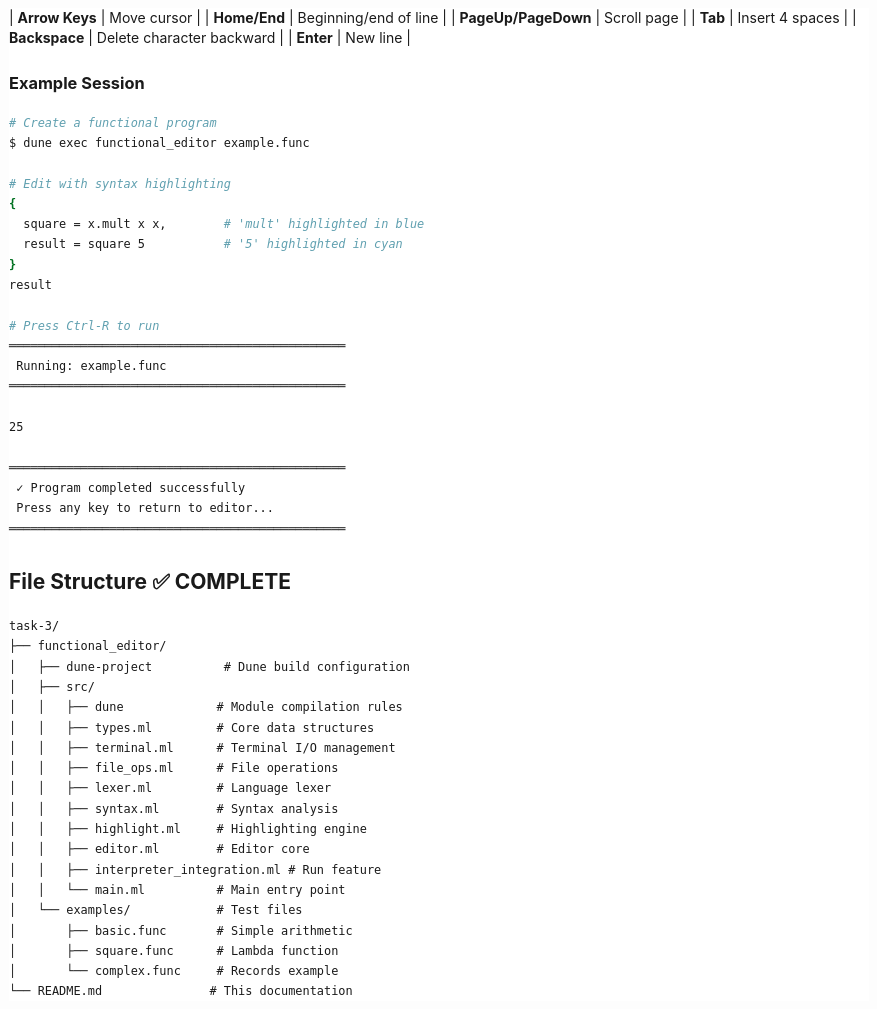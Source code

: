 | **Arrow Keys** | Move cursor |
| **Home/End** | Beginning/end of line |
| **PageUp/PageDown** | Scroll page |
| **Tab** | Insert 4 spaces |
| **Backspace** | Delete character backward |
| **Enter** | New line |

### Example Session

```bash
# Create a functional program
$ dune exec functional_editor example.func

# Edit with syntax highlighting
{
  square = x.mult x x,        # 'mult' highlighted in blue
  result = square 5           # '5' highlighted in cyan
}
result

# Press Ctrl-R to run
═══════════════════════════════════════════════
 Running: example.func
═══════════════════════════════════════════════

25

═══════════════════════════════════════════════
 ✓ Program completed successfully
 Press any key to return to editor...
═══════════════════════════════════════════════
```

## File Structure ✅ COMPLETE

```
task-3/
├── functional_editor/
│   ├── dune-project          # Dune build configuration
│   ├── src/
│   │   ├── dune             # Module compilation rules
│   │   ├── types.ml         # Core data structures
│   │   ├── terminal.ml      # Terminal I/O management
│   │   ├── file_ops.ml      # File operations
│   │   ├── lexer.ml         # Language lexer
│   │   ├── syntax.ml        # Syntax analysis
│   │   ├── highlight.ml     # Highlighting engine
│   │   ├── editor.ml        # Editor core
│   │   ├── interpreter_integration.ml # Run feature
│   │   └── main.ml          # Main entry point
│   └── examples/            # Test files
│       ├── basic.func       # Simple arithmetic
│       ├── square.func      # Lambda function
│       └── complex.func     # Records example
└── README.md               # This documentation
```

━━━

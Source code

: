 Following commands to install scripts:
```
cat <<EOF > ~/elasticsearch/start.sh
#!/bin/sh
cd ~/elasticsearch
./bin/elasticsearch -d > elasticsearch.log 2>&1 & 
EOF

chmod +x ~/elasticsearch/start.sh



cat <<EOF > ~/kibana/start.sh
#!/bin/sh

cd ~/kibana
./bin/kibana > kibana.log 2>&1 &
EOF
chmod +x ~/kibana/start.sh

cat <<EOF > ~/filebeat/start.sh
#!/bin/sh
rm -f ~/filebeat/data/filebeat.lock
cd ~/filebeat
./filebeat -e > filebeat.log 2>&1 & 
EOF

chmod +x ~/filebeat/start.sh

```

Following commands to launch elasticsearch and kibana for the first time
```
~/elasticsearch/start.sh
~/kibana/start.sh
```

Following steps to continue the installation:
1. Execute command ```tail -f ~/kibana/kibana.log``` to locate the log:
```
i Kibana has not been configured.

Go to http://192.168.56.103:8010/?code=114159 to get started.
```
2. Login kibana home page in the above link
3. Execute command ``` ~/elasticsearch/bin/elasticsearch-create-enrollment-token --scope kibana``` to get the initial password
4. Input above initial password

━━━

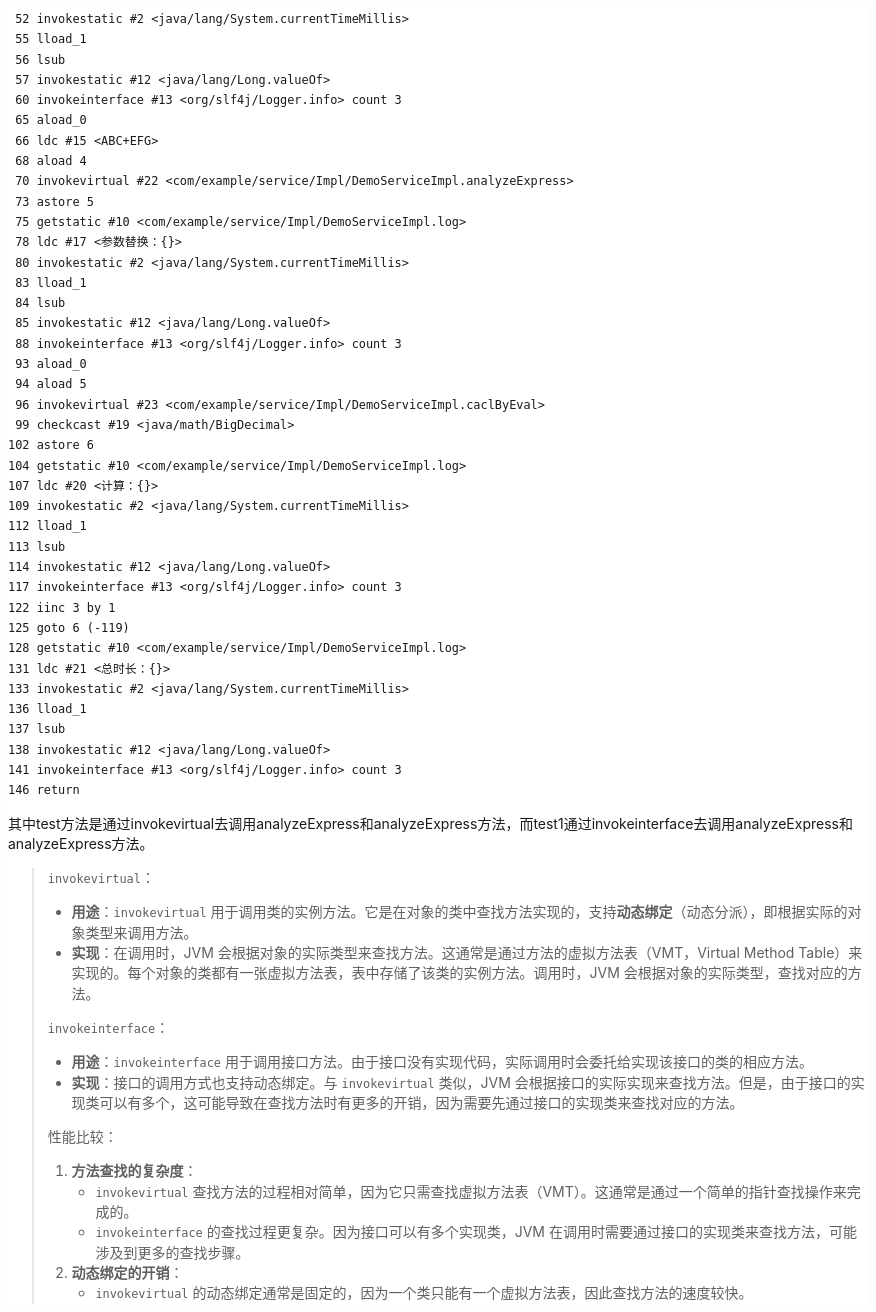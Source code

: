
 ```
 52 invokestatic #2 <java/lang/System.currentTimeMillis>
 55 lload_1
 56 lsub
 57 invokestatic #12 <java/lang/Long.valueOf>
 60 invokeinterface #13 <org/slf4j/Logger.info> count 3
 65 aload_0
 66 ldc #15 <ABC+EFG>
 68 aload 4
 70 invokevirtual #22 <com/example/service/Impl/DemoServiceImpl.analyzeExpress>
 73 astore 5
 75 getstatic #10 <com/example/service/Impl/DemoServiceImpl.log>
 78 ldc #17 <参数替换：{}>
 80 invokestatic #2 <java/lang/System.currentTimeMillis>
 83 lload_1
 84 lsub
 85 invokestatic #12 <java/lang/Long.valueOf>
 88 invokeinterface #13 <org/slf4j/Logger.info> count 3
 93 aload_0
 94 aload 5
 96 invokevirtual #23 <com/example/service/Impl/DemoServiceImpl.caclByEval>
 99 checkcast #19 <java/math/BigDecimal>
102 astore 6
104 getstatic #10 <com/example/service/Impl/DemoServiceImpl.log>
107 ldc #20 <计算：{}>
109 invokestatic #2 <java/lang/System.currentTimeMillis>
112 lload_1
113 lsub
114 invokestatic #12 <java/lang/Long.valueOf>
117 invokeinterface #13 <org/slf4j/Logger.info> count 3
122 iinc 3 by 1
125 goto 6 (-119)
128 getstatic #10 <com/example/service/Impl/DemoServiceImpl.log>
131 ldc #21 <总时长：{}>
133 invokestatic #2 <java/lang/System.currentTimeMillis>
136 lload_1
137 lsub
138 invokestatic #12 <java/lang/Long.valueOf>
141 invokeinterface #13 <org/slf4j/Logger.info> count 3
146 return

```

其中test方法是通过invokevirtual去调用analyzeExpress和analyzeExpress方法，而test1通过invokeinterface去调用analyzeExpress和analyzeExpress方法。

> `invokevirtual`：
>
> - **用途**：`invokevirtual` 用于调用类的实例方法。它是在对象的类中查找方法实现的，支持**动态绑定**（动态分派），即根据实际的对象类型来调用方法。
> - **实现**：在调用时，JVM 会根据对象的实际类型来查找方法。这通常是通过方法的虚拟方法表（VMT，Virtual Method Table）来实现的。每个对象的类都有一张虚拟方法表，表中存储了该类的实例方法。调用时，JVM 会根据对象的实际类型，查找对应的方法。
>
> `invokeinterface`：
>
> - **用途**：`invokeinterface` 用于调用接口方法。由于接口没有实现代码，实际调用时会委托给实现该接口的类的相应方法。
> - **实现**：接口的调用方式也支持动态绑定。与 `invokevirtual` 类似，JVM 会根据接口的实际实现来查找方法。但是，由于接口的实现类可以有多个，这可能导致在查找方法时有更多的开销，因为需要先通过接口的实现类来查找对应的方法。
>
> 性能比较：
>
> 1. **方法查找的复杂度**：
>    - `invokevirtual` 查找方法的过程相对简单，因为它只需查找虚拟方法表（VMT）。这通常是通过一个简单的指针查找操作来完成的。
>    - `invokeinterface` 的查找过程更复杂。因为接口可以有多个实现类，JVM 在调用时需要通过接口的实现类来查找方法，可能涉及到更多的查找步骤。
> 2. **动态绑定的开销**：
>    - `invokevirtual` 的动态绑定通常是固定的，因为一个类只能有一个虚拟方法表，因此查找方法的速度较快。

━━━

• **INSTRUCTIONS FOR THE TASK**:
Go through the material and select each line with the string "System" in it.

• **SOLVED PROBLEM**:
 52 invokestatic #2 <java/lang/System.currentTimeMillis>
 80 invokestatic #2 <java/lang/System.currentTimeMillis>
109 invokestatic #2 <java/lang/System.currentTimeMillis>
133 invokestatic #2 <java/lang/System.currentTimeMillis>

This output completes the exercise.